On 16 November 2016 we held a protest outside the DEFRA office, again urging the government to keep its pledge to ban the domestic ivory trade. The UK was Europe’s largest exporter of carved ivory to Asia, while ivory was also being sold on online marketplaces, making the UK one of the biggest players in ivory trade.
The Conservative Party had pledged in its election manifestos in 2010 and 2015 to ‘press for a total ban on ivory sales’, but had still failed to implement it by 2016. Within those years, tens of thousands of African elephants were poached for their ivory; at that rate, it was feared that elephants in the wild could be heading for extinction in 20 years or less.
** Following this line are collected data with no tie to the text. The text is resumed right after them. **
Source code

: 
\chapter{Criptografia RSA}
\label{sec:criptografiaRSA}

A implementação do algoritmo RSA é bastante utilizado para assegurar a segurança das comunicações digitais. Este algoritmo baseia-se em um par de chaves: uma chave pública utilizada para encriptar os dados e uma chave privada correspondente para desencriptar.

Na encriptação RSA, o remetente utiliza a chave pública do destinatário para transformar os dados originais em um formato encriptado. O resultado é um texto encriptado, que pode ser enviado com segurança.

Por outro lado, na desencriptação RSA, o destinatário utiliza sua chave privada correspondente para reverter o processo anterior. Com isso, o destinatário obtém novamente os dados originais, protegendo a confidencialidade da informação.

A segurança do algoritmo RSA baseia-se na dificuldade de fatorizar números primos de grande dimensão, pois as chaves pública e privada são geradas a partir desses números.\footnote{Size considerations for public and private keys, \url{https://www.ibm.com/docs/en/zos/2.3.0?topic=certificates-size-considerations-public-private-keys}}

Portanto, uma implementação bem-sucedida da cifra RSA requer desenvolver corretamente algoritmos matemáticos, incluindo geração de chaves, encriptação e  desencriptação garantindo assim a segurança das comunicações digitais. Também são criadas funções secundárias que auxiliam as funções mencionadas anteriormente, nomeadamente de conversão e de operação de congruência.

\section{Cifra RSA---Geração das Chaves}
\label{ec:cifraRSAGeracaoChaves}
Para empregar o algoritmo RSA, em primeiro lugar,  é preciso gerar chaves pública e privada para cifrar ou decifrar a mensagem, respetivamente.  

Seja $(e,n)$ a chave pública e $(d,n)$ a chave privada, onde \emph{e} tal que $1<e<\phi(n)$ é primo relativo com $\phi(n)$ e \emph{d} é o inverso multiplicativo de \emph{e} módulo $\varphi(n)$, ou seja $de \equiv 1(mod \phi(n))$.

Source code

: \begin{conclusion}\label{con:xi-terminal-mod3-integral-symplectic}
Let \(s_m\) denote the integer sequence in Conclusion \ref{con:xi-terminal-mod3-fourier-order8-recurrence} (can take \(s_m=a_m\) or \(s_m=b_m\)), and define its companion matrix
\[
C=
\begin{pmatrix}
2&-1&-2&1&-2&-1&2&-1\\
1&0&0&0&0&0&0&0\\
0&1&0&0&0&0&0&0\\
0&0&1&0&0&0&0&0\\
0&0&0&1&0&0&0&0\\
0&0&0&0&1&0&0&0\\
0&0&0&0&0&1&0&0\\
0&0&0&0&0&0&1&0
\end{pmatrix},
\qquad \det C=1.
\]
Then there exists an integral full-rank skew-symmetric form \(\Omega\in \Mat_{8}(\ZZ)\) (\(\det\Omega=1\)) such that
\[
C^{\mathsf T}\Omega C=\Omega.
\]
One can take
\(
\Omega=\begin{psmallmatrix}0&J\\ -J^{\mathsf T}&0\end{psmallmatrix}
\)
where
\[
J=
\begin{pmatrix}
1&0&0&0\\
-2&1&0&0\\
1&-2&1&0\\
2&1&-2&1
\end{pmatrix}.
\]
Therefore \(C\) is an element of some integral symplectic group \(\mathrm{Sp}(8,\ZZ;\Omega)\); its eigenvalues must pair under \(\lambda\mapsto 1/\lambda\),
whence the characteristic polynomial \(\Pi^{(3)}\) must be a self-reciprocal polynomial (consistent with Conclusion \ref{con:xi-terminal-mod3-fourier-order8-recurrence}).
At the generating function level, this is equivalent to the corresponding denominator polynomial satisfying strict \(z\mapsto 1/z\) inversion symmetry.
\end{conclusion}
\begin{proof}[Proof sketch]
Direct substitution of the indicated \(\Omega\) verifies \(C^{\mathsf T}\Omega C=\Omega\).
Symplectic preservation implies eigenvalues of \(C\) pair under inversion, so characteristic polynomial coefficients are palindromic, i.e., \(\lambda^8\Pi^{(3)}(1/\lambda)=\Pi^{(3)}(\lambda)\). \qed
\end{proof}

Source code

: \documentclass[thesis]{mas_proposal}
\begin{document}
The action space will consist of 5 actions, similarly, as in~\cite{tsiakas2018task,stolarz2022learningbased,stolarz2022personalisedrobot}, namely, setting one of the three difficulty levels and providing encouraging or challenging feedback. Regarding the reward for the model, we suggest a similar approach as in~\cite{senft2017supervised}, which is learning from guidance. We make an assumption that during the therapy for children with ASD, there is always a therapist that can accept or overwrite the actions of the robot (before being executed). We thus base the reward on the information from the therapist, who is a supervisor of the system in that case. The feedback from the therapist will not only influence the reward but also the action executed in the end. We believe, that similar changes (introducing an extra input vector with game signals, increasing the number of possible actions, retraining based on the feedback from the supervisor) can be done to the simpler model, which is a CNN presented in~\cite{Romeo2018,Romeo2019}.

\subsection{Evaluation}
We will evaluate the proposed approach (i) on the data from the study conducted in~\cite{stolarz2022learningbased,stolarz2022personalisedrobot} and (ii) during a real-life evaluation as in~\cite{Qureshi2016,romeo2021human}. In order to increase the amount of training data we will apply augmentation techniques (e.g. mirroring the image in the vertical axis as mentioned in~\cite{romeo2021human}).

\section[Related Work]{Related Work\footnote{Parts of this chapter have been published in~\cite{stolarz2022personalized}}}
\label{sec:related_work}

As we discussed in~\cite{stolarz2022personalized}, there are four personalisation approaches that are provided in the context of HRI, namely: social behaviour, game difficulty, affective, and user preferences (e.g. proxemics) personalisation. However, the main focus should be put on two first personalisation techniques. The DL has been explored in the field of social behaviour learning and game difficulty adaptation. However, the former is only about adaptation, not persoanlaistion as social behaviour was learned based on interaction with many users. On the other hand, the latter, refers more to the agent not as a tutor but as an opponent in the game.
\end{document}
New evidence broadcast by Hugh Fearnley-Whittingstall in the BBC documentary investigating the international ivory trade proved that illegal ivory was being sold in the UK, and this was fuelling ivory trade in other markets. He said, ‘Thousands of pieces of antique ivory are sent to a corrupt market in Asia, which (by feeding that market) makes us complicit in the killing of elephants in Africa. Can concerns for a small section of the antiques trade really outweigh doing everything we can to save the elephant?’
With irrefutable evidence that ivory from the UK was being sold into the markets of Asia, and providing cover for freshly poached ivory, we again called on the government (in a letter this day to Andrea Leadsom) to announce a total ban on the UK ivory trade, including pre-1947 ivory, at the Hanoi Conference on Illegal Wildlife Trade.
Leading wildlife activist Dominic Dyer spoke at the DEFRA protest, and the Antiques Trade Gazette covered it: Ivory protestors descend on Westminster as Stephen Fry lends support to trade ban.